WORK TO COMPLETE | What is wanted is the line holding "int Fahrenheitkereamur ;4/9 * (F-32)" and every later line through the end of the entries, set down exactly.

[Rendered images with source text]
=== Begin Enclosure ===

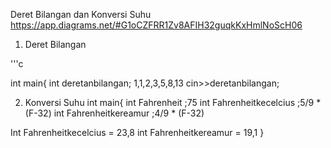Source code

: Deret Bilangan dan Konversi Suhu
https://app.diagrams.net/#G1oCZFRR1Zv8AFIH32guqkKxHmlNoScH06

1. Deret Bilangan

'''c

int main{
int deretanbilangan; 1,1,2,3,5,8,13
cin>>deretanbilangan;
  
  2. Konversi Suhu
  int main{
  int Fahrenheit ;75
  int Fahrenheitkecelcius ;5/9 * (F-32)
  int Fahrenheitkereamur ;4/9 * (F-32)
  
  Int Fahrenheitkecelcius = 23,8
  int Fahrenheitkereamur = 19,1
  }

=== End Enclosure ===

TASK OUTPUT |
  int Fahrenheitkereamur ;4/9 * (F-32)
  
  Int Fahrenheitkecelcius = 23,8
  int Fahrenheitkereamur = 19,1
  }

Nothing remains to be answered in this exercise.